[SOURCE RECORDS]:
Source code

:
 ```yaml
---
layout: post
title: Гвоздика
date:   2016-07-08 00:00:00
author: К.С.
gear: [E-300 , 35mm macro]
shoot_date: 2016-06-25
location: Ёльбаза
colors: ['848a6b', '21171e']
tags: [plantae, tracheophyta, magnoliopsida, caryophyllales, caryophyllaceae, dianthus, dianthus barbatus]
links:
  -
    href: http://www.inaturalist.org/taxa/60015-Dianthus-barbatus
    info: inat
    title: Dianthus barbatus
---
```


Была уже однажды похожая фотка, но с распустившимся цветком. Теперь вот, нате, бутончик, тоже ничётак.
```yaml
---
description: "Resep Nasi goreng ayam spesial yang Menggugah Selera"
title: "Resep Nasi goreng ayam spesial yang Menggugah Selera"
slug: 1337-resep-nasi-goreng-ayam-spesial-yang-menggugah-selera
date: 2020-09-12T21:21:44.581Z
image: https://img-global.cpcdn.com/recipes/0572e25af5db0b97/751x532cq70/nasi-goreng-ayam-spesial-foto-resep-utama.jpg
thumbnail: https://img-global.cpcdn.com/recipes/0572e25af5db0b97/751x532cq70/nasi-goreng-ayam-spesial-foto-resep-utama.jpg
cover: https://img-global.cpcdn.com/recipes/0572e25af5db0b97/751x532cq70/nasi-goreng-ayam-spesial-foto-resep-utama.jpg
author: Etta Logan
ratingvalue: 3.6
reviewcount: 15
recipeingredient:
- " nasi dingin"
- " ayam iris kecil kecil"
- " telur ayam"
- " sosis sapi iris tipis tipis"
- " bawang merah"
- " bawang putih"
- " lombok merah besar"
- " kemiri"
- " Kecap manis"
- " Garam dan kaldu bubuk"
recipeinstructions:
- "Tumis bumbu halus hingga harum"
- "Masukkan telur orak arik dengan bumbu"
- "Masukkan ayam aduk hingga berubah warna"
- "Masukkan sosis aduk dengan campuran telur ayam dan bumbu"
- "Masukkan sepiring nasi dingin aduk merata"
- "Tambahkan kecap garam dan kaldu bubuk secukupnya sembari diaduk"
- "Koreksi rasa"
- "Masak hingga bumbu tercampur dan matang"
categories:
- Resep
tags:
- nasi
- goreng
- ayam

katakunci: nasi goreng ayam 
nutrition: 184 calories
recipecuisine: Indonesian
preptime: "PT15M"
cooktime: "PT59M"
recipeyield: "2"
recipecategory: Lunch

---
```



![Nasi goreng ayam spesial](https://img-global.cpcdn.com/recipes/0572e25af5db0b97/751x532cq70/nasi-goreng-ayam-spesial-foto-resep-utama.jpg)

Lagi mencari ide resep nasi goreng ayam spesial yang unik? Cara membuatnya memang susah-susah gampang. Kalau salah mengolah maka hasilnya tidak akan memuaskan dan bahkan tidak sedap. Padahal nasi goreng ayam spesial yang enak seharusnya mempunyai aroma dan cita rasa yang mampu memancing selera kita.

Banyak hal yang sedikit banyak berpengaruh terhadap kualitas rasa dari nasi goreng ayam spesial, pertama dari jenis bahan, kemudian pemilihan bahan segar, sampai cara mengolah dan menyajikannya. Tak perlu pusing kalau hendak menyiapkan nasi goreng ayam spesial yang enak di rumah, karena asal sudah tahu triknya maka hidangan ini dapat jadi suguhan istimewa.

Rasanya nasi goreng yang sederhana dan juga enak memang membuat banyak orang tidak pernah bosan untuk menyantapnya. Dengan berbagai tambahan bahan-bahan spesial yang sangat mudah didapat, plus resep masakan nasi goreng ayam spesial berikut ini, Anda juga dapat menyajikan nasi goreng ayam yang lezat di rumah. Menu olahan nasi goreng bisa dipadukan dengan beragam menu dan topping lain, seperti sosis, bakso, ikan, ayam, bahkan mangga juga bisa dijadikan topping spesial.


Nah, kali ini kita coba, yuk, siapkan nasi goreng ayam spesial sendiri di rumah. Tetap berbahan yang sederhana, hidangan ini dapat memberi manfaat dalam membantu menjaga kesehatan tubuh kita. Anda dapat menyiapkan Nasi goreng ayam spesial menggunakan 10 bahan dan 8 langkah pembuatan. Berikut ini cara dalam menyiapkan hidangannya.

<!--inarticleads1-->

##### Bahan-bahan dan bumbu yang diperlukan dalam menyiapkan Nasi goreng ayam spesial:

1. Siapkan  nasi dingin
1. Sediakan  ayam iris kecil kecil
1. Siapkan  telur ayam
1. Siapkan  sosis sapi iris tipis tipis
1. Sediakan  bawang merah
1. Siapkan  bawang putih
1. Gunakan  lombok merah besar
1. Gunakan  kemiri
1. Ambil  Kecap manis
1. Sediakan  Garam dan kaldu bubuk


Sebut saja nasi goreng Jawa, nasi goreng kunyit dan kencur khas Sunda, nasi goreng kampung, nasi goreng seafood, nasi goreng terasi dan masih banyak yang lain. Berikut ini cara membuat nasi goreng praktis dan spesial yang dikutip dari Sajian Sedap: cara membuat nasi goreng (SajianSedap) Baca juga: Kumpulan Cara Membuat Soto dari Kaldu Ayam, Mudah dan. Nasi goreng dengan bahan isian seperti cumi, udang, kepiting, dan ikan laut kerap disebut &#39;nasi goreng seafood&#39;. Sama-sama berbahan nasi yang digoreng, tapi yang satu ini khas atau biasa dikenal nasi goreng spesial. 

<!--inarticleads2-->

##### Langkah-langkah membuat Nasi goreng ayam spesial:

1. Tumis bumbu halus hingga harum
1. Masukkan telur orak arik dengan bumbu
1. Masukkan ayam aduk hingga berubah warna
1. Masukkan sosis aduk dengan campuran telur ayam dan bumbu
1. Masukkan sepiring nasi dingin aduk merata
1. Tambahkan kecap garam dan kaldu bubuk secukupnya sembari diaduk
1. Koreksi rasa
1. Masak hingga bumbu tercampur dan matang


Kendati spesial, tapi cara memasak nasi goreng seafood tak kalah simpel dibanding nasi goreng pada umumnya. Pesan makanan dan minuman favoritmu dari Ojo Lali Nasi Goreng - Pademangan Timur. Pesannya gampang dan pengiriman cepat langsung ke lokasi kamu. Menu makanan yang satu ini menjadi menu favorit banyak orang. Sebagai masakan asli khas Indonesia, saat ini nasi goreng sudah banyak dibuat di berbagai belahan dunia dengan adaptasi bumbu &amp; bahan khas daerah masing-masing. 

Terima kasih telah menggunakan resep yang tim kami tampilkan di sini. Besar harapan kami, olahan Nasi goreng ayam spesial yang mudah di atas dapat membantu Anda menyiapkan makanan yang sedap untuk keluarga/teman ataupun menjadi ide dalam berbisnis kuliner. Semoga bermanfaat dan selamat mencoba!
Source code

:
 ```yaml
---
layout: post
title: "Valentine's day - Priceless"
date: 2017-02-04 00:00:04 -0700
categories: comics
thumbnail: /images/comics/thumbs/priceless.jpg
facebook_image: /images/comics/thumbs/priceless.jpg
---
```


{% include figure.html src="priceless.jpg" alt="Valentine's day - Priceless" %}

[WHAT YOU NEED TO DO]:
In this exercise, every line of the listing is to be output exactly.

[ANSWER AREA]:
Source code

:
 ```yaml
---
layout: post
title: Гвоздика
date:   2016-07-08 00:00:00
author: К.С.
gear: [E-300 , 35mm macro]
shoot_date: 2016-06-25
location: Ёльбаза
colors: ['848a6b', '21171e']
tags: [plantae, tracheophyta, magnoliopsida, caryophyllales, caryophyllaceae, dianthus, dianthus barbatus]
links:
  -
    href: http://www.inaturalist.org/taxa/60015-Dianthus-barbatus
    info: inat
    title: Dianthus barbatus
---
```


Была уже однажды похожая фотка, но с распустившимся цветком. Теперь вот, нате, бутончик, тоже ничётак.
```yaml
---
description: "Resep Nasi goreng ayam spesial yang Menggugah Selera"
title: "Resep Nasi goreng ayam spesial yang Menggugah Selera"
slug: 1337-resep-nasi-goreng-ayam-spesial-yang-menggugah-selera
date: 2020-09-12T21:21:44.581Z
image: https://img-global.cpcdn.com/recipes/0572e25af5db0b97/751x532cq70/nasi-goreng-ayam-spesial-foto-resep-utama.jpg
thumbnail: https://img-global.cpcdn.com/recipes/0572e25af5db0b97/751x532cq70/nasi-goreng-ayam-spesial-foto-resep-utama.jpg
cover: https://img-global.cpcdn.com/recipes/0572e25af5db0b97/751x532cq70/nasi-goreng-ayam-spesial-foto-resep-utama.jpg
author: Etta Logan
ratingvalue: 3.6
reviewcount: 15
recipeingredient:
- " nasi dingin"
- " ayam iris kecil kecil"
- " telur ayam"
- " sosis sapi iris tipis tipis"
- " bawang merah"
- " bawang putih"
- " lombok merah besar"
- " kemiri"
- " Kecap manis"
- " Garam dan kaldu bubuk"
recipeinstructions:
- "Tumis bumbu halus hingga harum"
- "Masukkan telur orak arik dengan bumbu"
- "Masukkan ayam aduk hingga berubah warna"
- "Masukkan sosis aduk dengan campuran telur ayam dan bumbu"
- "Masukkan sepiring nasi dingin aduk merata"
- "Tambahkan kecap garam dan kaldu bubuk secukupnya sembari diaduk"
- "Koreksi rasa"
- "Masak hingga bumbu tercampur dan matang"
categories:
- Resep
tags:
- nasi
- goreng
- ayam

katakunci: nasi goreng ayam 
nutrition: 184 calories
recipecuisine: Indonesian
preptime: "PT15M"
cooktime: "PT59M"
recipeyield: "2"
recipecategory: Lunch

---
```



![Nasi goreng ayam spesial](https://img-global.cpcdn.com/recipes/0572e25af5db0b97/751x532cq70/nasi-goreng-ayam-spesial-foto-resep-utama.jpg)

Lagi mencari ide resep nasi goreng ayam spesial yang unik? Cara membuatnya memang susah-susah gampang. Kalau salah mengolah maka hasilnya tidak akan memuaskan dan bahkan tidak sedap. Padahal nasi goreng ayam spesial yang enak seharusnya mempunyai aroma dan cita rasa yang mampu memancing selera kita.

Banyak hal yang sedikit banyak berpengaruh terhadap kualitas rasa dari nasi goreng ayam spesial, pertama dari jenis bahan, kemudian pemilihan bahan segar, sampai cara mengolah dan menyajikannya. Tak perlu pusing kalau hendak menyiapkan nasi goreng ayam spesial yang enak di rumah, karena asal sudah tahu triknya maka hidangan ini dapat jadi suguhan istimewa.

Rasanya nasi goreng yang sederhana dan juga enak memang membuat banyak orang tidak pernah bosan untuk menyantapnya. Dengan berbagai tambahan bahan-bahan spesial yang sangat mudah didapat, plus resep masakan nasi goreng ayam spesial berikut ini, Anda juga dapat menyajikan nasi goreng ayam yang lezat di rumah. Menu olahan nasi goreng bisa dipadukan dengan beragam menu dan topping lain, seperti sosis, bakso, ikan, ayam, bahkan mangga juga bisa dijadikan topping spesial.


Nah, kali ini kita coba, yuk, siapkan nasi goreng ayam spesial sendiri di rumah. Tetap berbahan yang sederhana, hidangan ini dapat memberi manfaat dalam membantu menjaga kesehatan tubuh kita. Anda dapat menyiapkan Nasi goreng ayam spesial menggunakan 10 bahan dan 8 langkah pembuatan. Berikut ini cara dalam menyiapkan hidangannya.

<!--inarticleads1-->

##### Bahan-bahan dan bumbu yang diperlukan dalam menyiapkan Nasi goreng ayam spesial:

1. Siapkan  nasi dingin
1. Sediakan  ayam iris kecil kecil
1. Siapkan  telur ayam
1. Siapkan  sosis sapi iris tipis tipis
1. Sediakan  bawang merah
1. Siapkan  bawang putih
1. Gunakan  lombok merah besar
1. Gunakan  kemiri
1. Ambil  Kecap manis
1. Sediakan  Garam dan kaldu bubuk


Sebut saja nasi goreng Jawa, nasi goreng kunyit dan kencur khas Sunda, nasi goreng kampung, nasi goreng seafood, nasi goreng terasi dan masih banyak yang lain. Berikut ini cara membuat nasi goreng praktis dan spesial yang dikutip dari Sajian Sedap: cara membuat nasi goreng (SajianSedap) Baca juga: Kumpulan Cara Membuat Soto dari Kaldu Ayam, Mudah dan. Nasi goreng dengan bahan isian seperti cumi, udang, kepiting, dan ikan laut kerap disebut &#39;nasi goreng seafood&#39;. Sama-sama berbahan nasi yang digoreng, tapi yang satu ini khas atau biasa dikenal nasi goreng spesial. 

<!--inarticleads2-->

##### Langkah-langkah membuat Nasi goreng ayam spesial:

1. Tumis bumbu halus hingga harum
1. Masukkan telur orak arik dengan bumbu
1. Masukkan ayam aduk hingga berubah warna
1. Masukkan sosis aduk dengan campuran telur ayam dan bumbu
1. Masukkan sepiring nasi dingin aduk merata
1. Tambahkan kecap garam dan kaldu bubuk secukupnya sembari diaduk
1. Koreksi rasa
1. Masak hingga bumbu tercampur dan matang


Kendati spesial, tapi cara memasak nasi goreng seafood tak kalah simpel dibanding nasi goreng pada umumnya. Pesan makanan dan minuman favoritmu dari Ojo Lali Nasi Goreng - Pademangan Timur. Pesannya gampang dan pengiriman cepat langsung ke lokasi kamu. Menu makanan yang satu ini menjadi menu favorit banyak orang. Sebagai masakan asli khas Indonesia, saat ini nasi goreng sudah banyak dibuat di berbagai belahan dunia dengan adaptasi bumbu &amp; bahan khas daerah masing-masing. 

Terima kasih telah menggunakan resep yang tim kami tampilkan di sini. Besar harapan kami, olahan Nasi goreng ayam spesial yang mudah di atas dapat membantu Anda menyiapkan makanan yang sedap untuk keluarga/teman ataupun menjadi ide dalam berbisnis kuliner. Semoga bermanfaat dan selamat mencoba!
Source code

:
 ```yaml
---
layout: post
title: "Valentine's day - Priceless"
date: 2017-02-04 00:00:04 -0700
categories: comics
thumbnail: /images/comics/thumbs/priceless.jpg
facebook_image: /images/comics/thumbs/priceless.jpg
---
```


{% include figure.html src="priceless.jpg" alt="Valentine's day - Priceless" %}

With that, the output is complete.